NATO Provocations in the Arctic Drive Nuclear Confrontation Danger
Sept. 8—Recent NATO provocations against Russia in the North Sea and Norwegian Sea serve as a stark reminder that, even as U.S.-Russian relations are improving under the direction of President Donald Trump, there still exists supporters of NATO's war policy within the Washington policy establishment that are following path that would lead to dangerous confrontations and a possible nuclear war with Russia. This grouping, controlled and coordinated with NATO and British direct military provocations against Russia, even as Trump talks cooperation for mutual benefit with Russian President Vladimir Putin.
On Aug. 24, as the nuclear aircraft carrier group the USS Gerald Ford and the Royal Norwegian Navy ran patrols off the coast of Norway, NATO forces were mobilized to hunt for a Russian submarine which was supposedly tracking the carrier. The U.K.’s Royal Air Force scrambled spy planes to join NATO in what some sources called a “highly unusual surge” of activity. American, Norwegian, and French planes also participated in the search, with NATO allies deploying at least 27 specialist submarine-hunting sorties that ran along the border of Russia’s air defense zone.
In an interview Sept. 5 with Glenn Diesen, Col. Douglas Macgregor commented on the pattern of such provocations: “We’ve also got a lot of vessels carrying Tomahawk missiles … moving towards Novaya Zemlya, which is very unusual. It’s up on the Arctic. Then you also had a B2A bomber fly a route to Norway and back to the United States in the middle of all of this. And somebody said, well, this is because of the upcoming ‘Zapad 2025’ exercise that the Russians schedule years in advance…. I don’t think that’s really true. I think what we’re seeing right now is an attempt to bully by practicing strikes on Russian facilities using bombers and missile carriers, practicing for the purpose of attacking Russian submarines.”
It is important to note in this context that the standing U.S. Nuclear Posture Review (NPR) does not rule out a first strike. This was emphasized by Russian President Vladimir Putin in his news conference on Dec. 9, 2022 in Bishkek, in which he said: “The United States has a theory and even practice. They have the concept of a preventive strike in their strategy and other policy documents. We do not. Our Strategy talks about a retaliatory strike…. But if a potential adversary believes it is possible to use the preventive strike theory, while we do not, this still makes us think about the threat that such ideas in the sphere of other countries’ defense pose to us.”

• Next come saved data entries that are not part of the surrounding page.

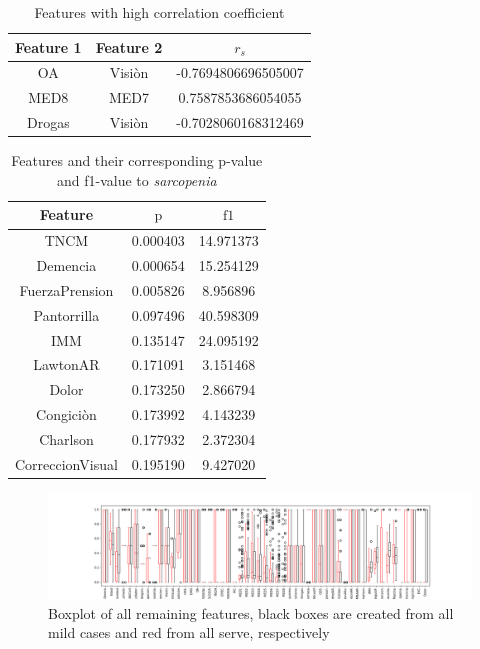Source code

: \documentclass[11pt]{article}
\begin{document}
\begin{table}[t]
\centering
\begin{tabular}{|c c|S|}
\hline
Feature 1 & Feature 2 & $r_s$ \\ \hline
OA&Visiòn&-0.7694806696505007\\
MED8&MED7& 0.7587853686054055\\
Drogas&Visiòn&-0.7028060168312469\\ \hline
\end{tabular}
\caption{Features with high correlation coefficient}
\label{table:corr}
\end{table}

\begin{table}[t]
\centering
\begin{tabular}{|c|S S|}
\hline
Feature & $\text{p}$		& $\text{f1}$ \\ \hline
TNCM	& 0.000403	& 14.971373\\
Demencia& 0.000654 	& 15.254129\\
FuerzaPrension &  0.005826    &   8.956896\\
Pantorrilla &   0.097496       &  40.598309\\
IMM & 0.135147   &  24.095192\\
LawtonAR &    0.171091   &   3.151468\\
Dolor &     0.173250  &   2.866794\\
Congiciòn &     0.173992    &   4.143239\\
Charlson &    0.177932  &   2.372304\\
CorreccionVisual &  0.195190  &   9.427020\\
\hline
\end{tabular}
\caption{Features and their corresponding p-value and f1-value to \emph{sarcopenia} }
\label{table:chi2_anova}
\end{table}

\begin{figure}[t]
\includegraphics[width=\linewidth]{boxplot_serve_mild.png}
\caption{Boxplot of all remaining features, black boxes are created from all mild cases and red from all serve, respectively}
\label{fig:boxplots}
\end{figure}
\end{document}

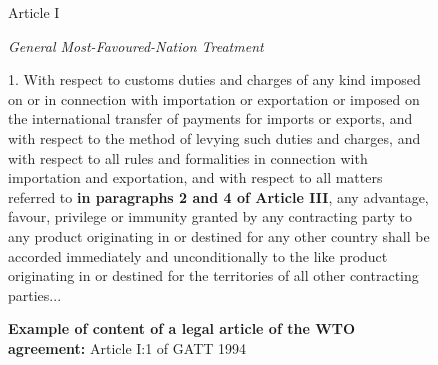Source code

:\begin{figure}[ht]
    \begin{tightcenter}
        Article I
    \end{tightcenter}
    \begin{tightcenter}
        \textit{General Most-Favoured-Nation Treatment}
    \end{tightcenter}
    1. With respect to customs duties and charges of any kind imposed on or in connection
    with importation or exportation or imposed on the international transfer of payments for
    imports or exports, and with respect to the method of levying such duties and charges, and
    with respect to all rules and formalities in connection with importation and exportation, and
    with respect to all matters referred to \textbf{in paragraphs 2 and 4 of Article III}, any advantage,
    favour, privilege or immunity granted by any contracting party to any product originating in
    or destined for any other country shall be accorded immediately and unconditionally to the
    like product originating in or destined for the territories of all other contracting parties...
    \caption{\textbf{Example of content of a legal article of the WTO agreement:} Article I:1 of GATT 1994}
    \label{fig:gatt_art1}
\end{figure}






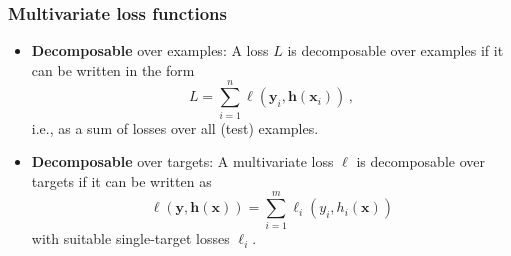 \documentclass[]{beamer}
\newcommand{\bx}{\boldsymbol{x}}
\newcommand{\by}{\boldsymbol{y}}
\newcommand{\bh}{\boldsymbol{h}}
\renewcommand{\emph}[1]{\textbf{\color{putblue}#1}}
\begin{document}
\begin{frame}
\frametitle{Multivariate loss functions}

\begin{itemize}
\item \emph{Decomposable} over examples: A loss $L$ is decomposable over examples if it can be written in the form
$$
L = \sum_{i=1}^n \ell(\by_i, \bh(\bx_i)) 
\, ,
$$
i.e., as a sum of losses over all (test) examples. 

\item \emph{Decomposable} over targets: A multivariate loss $\ell$ is decomposable over targets if it can be written as
$$
\ell(\by, \bh(\bx)) = \sum_{i=1}^m \ell_i(y_i, h_i(\bx)) 
$$
with suitable single-target losses $\ell_i$. 

\end{itemize}

\end{frame}
\end{document}
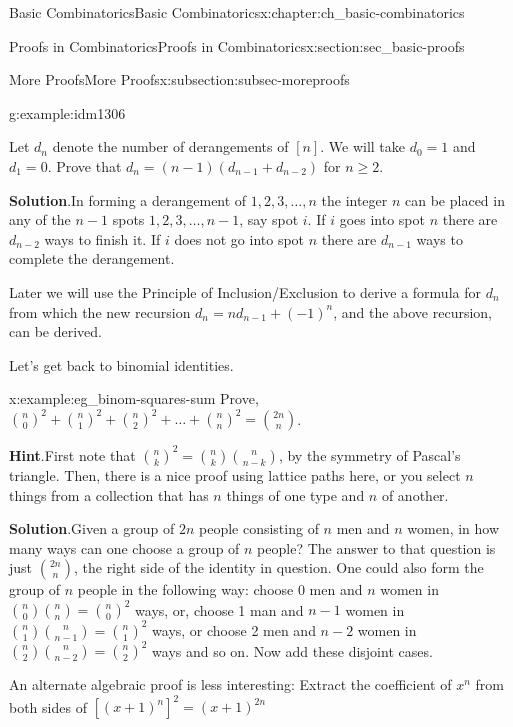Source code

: \documentclass[oneside,10pt,]{book}
\numberwithin{equation}{chapter}
\begin{document}
\begin{chapterptx}{Basic Combinatorics}{}{Basic Combinatorics}{}{}{x:chapter:ch_basic-combinatorics}
\begin{sectionptx}{Proofs in Combinatorics}{}{Proofs in Combinatorics}{}{}{x:section:sec_basic-proofs}
\begin{subsectionptx}{More Proofs}{}{More Proofs}{}{}{x:subsection:subsec-moreproofs}
\begin{example}{}{g:example:idm1306}
\par
Let \(d_{n}\) denote the number of derangements of \([n]\).  We will take \(d_{0} = 1\) and \(d_{1} = 0\).  Prove that \(d_{n} = (n - 1)(d_{n - 1}+ d_{n - 2})\) for \(n \geq 2\).%
\par\smallskip%
\noindent\textbf{Solution}.\hypertarget{g:solution:idm1321}{}\quad{}In forming a derangement of \(1, 2, 3, \ldots, n\) the integer \(n\) can be placed in any of the \(n - 1\) spots \(1, 2, 3, \ldots, n - 1\), say spot \(i\). If \(i\) goes into spot \(n\) there are \(d_{n - 2}\) ways to finish it. If \(i\) does not go into spot \(n\) there are \(d_{n - 1}\) ways to complete the derangement.%
\end{example}
Later we will use the Principle of Inclusion\slash{}Exclusion to derive a formula for \(d_{n}\) from which the new recursion \(d_{n} = nd_{n - 1} + \left( - 1 \right)^{n}\), and the above recursion, can be derived.%
\par
Let's get back to binomial identities.%
\begin{example}{}{x:example:eg_binom-squares-sum}%
Prove, \(\binom{n}{0}^{2} + \binom{n}{1}^{2} + \binom{n}{2}^{2} + \ldots + \binom{n}{n}^{2} = \binom{2n}{n}\).%
\par\smallskip%
\noindent\textbf{Hint}.\hypertarget{g:hint:idm1342}{}\quad{}First note that \(\binom{n}{k}^2 = \binom{n}{k}\binom{n}{n-k}\), by the symmetry of Pascal's triangle.  Then, there is a nice proof using lattice paths here, or you select \(n\) things from a collection that has \(n\) things of one type and \(n\) of another.%
\par\smallskip%
\noindent\textbf{Solution}.\hypertarget{g:solution:idm1348}{}\quad{}Given a group of \(2n\) people consisting of \(n\) men and \(n\) women, in how many ways can one choose a group of \(n\) people? The answer to that question is just \(\binom{2n}{n}\), the right side of the identity in question. One could also form the group of \(n\) people in the following way: choose 0 men and \(n\) women in \(\binom{n}{0} \binom{n}{n} = \binom{n}{0}^{2}\) ways, or, choose 1 man and \(n - 1\) women in \(\binom{n}{1} \binom{n}{n - 1} = \binom{n}{1}^{2}\) ways, or choose 2 men and \(n - 2\) women in \(\binom{n}{2} \binom{n}{n - 2} = \binom{n}{2}^{2}\) ways and so on. Now add these disjoint cases.%
\par
An alternate algebraic proof is less interesting: Extract the coefficient of \(x^{n}\) from both sides of \(\left\lbrack \left( x + 1 \right)^{n} \right\rbrack^{2} = \left(x + 1 \right)^{2n}\)%
\end{example}

\end{subsectionptx}
\end{sectionptx}
\end{chapterptx}
\end{document}
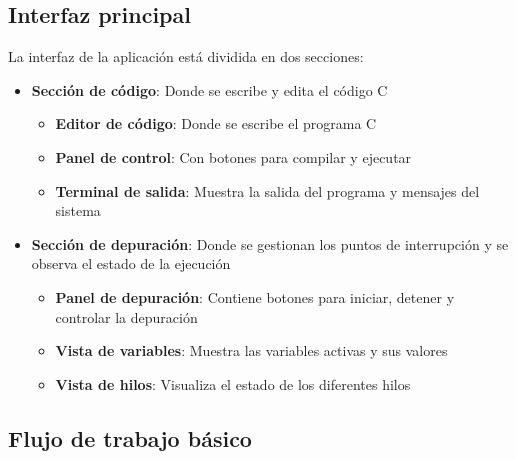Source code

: \subsection{Interfaz principal}

La interfaz de la aplicación está dividida en dos secciones:
\begin{itemize}
    \item \textbf{Sección de código}: Donde se escribe y edita el código C
    
    \begin{itemize}
        
        \item \textbf{Editor de código}: Donde se escribe el programa C
        \item \textbf{Panel de control}: Con botones para compilar y ejecutar
        \item \textbf{Terminal de salida}: Muestra la salida del programa y mensajes del sistema

    \end{itemize}

    \item \textbf{Sección de depuración}: Donde se gestionan los puntos de interrupción y se observa el estado de la ejecución

    \begin{itemize}
            
        \item \textbf{Panel de depuración}: Contiene botones para iniciar, detener y controlar la depuración
        \item \textbf{Vista de variables}: Muestra las variables activas y sus valores
        \item \textbf{Vista de hilos}: Visualiza el estado de los diferentes hilos

    \end{itemize}
    
\end{itemize}

\subsection{Flujo de trabajo básico}

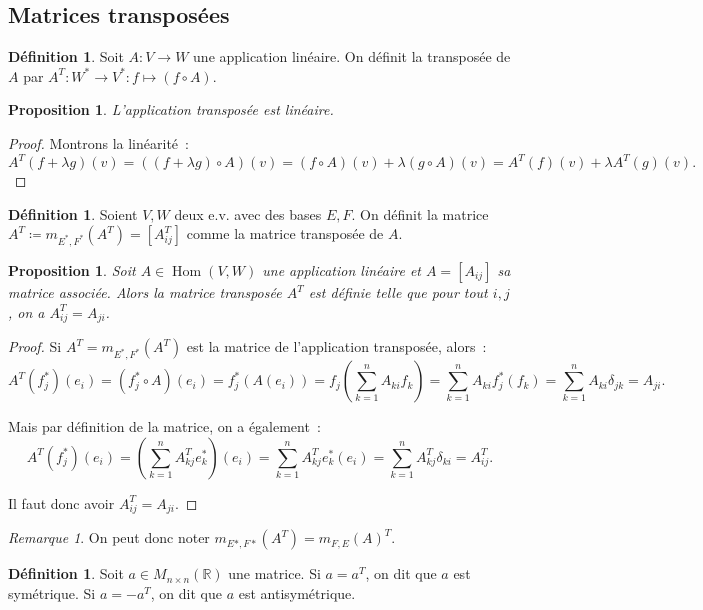 \documentclass{article}
\DeclareMathOperator{\Hom}{Hom}
\newcommand{\R}{\mathbb R}
\newcommand{\M}[3]{M_{#1 \times #2}(#3)}
\newtheorem{prp}[thm]{Proposition}
\theoremstyle{definition}
\newtheorem{déf}[thm]{Définition}
\theoremstyle{remark}
\newtheorem*{rmq}{Remarque}
\begin{document}
	\subsection{Matrices transposées}
		\begin{déf} Soit $A : V \to W$ une application linéaire. On définit la transposée de $A$ par $A^T : W^* \to V^* : f \mapsto (f \circ A)$. \end{déf}

		\begin{prp} L'application transposée est linéaire. \end{prp}

		\begin{proof} Montrons la linéarité~:
		\[A^T(f+\lambda g)(v) = ((f+\lambda g) \circ A)(v) = (f \circ A)(v) + \lambda (g \circ A)(v) = A^T(f)(v) + \lambda A^T(g)(v).\]
		\end{proof}

		\begin{déf} Soient $V, W$ deux e.v. avec des bases $E, F$. On définit la matrice $A^T \coloneqq m_{E^*, F^*}(A^T)  = [A^T_{ij}]$ comme la matrice transposée
		de $A$. \end{déf}

		\begin{prp} Soit $A \in \Hom(V, W)$ une application linéaire et $A = [A_{ij}]$ sa matrice associée. Alors la matrice transposée $A^T$ est définie telle que
		pour tout $i, j$, on a $A^T_{ij} = A_{ji}$. \end{prp}

		\begin{proof} Si $A^T = m_{E^*, F^*}(A^T)$ est la matrice de l'application transposée, alors~: \[A^T(f_j^*)(e_i) = (f_j^* \circ A)(e_i) = f_j^*(A(e_i))
		= f_j\left(\sum_{k=1}^nA_{ki}f_k\right) = \sum_{k=1}^nA_{ki}f_j^*(f_k) = \sum_{k=1}^nA_{ki}\delta_{jk} = A_{ji}.\]

		Mais par définition de la matrice, on a également~: \[A^T(f_j^*)(e_i) = \left(\sum_{k=1}^nA^T_{kj}e_k^*\right)(e_i) = \sum_{k=1}^nA^T_{kj}e_k^*(e_i)
		= \sum_{k=1}^nA^T_{kj}\delta_{ki} = A^T_{ij}.\]

		Il faut donc avoir $A^T_{ij} = A_{ji}$. \end{proof}

		\begin{rmq} On peut donc noter $m_{E*, F*}(A^T) = m_{F, E}(A)^T$. \end{rmq}

		\begin{déf} Soit $a \in \M nn\R$ une matrice. Si $a=a^T$, on dit que $a$ est symétrique. Si $a=-a^T$, on dit que $a$ est antisymétrique. \end{déf}
\end{document}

Trump has followed the practice of letting these dangerous policies "roll on," as Administrations change and he has not ordered a change to this aspect of the U.S. NPR, either in his first administration, or, so far, his second. Nor has he reversed most of the Biden-era military doctrines. Without a change in the West’s commitment to geopolitics and dangerous confrontation against both Russia and China, we may, despite improvements in the diplomatic realm, find ourselves locked into a confrontation that could quickly turn nuclear.